[Saved entries]

——

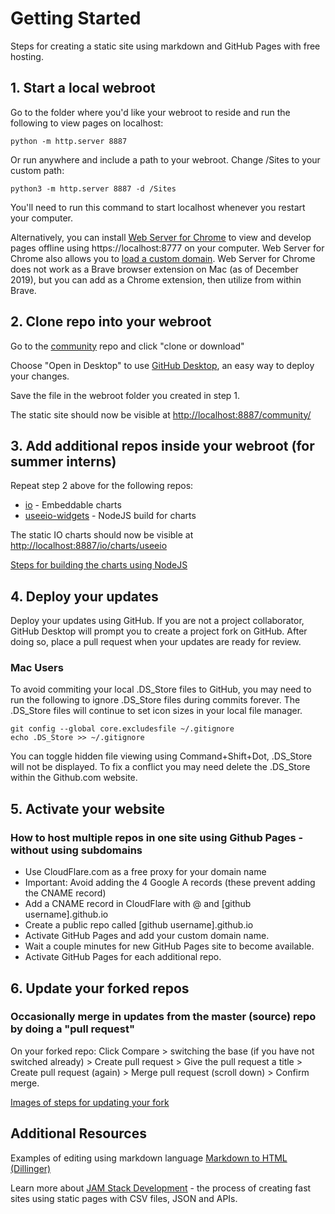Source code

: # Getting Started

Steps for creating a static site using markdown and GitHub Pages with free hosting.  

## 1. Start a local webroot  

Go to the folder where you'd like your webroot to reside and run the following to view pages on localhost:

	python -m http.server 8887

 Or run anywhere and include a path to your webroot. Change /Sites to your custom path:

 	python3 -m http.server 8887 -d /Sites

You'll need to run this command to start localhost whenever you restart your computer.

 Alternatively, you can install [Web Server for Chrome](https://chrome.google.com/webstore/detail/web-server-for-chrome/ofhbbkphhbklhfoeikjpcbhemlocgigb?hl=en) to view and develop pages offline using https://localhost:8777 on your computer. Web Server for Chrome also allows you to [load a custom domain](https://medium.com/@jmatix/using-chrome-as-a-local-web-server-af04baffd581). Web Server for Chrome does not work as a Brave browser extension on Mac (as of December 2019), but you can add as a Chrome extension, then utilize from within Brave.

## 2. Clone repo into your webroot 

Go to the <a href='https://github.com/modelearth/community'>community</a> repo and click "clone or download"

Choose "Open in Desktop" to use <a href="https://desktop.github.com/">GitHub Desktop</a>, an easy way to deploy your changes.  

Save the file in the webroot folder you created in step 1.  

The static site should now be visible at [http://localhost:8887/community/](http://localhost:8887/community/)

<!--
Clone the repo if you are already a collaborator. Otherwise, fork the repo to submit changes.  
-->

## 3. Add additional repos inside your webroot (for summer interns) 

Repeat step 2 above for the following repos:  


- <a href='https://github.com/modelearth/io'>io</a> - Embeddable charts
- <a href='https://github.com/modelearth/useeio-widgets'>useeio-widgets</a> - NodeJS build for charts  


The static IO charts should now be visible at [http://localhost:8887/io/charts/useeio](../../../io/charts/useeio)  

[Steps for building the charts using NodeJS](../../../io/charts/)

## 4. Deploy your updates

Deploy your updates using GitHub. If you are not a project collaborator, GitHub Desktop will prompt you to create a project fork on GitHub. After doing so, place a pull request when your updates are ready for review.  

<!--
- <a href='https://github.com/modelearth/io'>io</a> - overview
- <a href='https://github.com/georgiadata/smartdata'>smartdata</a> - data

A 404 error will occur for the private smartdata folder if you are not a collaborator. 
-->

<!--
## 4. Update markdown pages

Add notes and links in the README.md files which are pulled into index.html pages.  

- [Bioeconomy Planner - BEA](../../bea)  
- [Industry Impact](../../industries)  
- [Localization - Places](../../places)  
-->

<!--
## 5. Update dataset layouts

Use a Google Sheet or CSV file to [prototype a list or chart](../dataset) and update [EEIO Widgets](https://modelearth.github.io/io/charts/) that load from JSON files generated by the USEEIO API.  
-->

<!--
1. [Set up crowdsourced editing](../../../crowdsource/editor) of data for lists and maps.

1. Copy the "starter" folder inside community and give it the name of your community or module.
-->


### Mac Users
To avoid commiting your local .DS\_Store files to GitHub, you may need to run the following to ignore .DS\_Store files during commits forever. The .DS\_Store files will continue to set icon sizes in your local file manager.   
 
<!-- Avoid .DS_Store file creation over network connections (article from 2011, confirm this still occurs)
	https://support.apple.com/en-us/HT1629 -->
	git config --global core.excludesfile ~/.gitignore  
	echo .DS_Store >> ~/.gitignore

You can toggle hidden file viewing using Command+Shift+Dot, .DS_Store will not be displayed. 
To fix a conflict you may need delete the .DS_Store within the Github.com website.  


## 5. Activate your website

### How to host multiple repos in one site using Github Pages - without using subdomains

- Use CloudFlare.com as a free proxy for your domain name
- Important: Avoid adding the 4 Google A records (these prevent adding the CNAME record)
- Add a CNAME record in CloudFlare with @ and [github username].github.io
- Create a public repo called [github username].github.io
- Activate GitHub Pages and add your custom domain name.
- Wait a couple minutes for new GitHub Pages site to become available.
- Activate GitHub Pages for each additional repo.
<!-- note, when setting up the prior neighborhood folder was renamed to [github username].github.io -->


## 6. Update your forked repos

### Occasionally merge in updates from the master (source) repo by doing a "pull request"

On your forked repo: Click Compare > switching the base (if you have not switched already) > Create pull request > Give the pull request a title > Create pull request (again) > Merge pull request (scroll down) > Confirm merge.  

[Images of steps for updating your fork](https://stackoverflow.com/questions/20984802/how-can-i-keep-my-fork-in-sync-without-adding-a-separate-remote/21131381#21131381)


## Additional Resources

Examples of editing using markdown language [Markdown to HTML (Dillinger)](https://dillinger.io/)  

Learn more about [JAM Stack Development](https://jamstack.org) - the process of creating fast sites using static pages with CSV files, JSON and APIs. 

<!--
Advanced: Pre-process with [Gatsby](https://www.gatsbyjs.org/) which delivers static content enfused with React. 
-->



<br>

——

Look above for the line containing "You'll need to" and the line containing "deploy your changes.". Transcribe both, with the lines between them, exactly.

You'll need to run this command to start localhost whenever you restart your computer.

 Alternatively, you can install [Web Server for Chrome](https://chrome.google.com/webstore/detail/web-server-for-chrome/ofhbbkphhbklhfoeikjpcbhemlocgigb?hl=en) to view and develop pages offline using https://localhost:8777 on your computer. Web Server for Chrome also allows you to [load a custom domain](https://medium.com/@jmatix/using-chrome-as-a-local-web-server-af04baffd581). Web Server for Chrome does not work as a Brave browser extension on Mac (as of December 2019), but you can add as a Chrome extension, then utilize from within Brave.

## 2. Clone repo into your webroot 

Go to the <a href='https://github.com/modelearth/community'>community</a> repo and click "clone or download"

Choose "Open in Desktop" to use <a href="https://desktop.github.com/">GitHub Desktop</a>, an easy way to deploy your changes.  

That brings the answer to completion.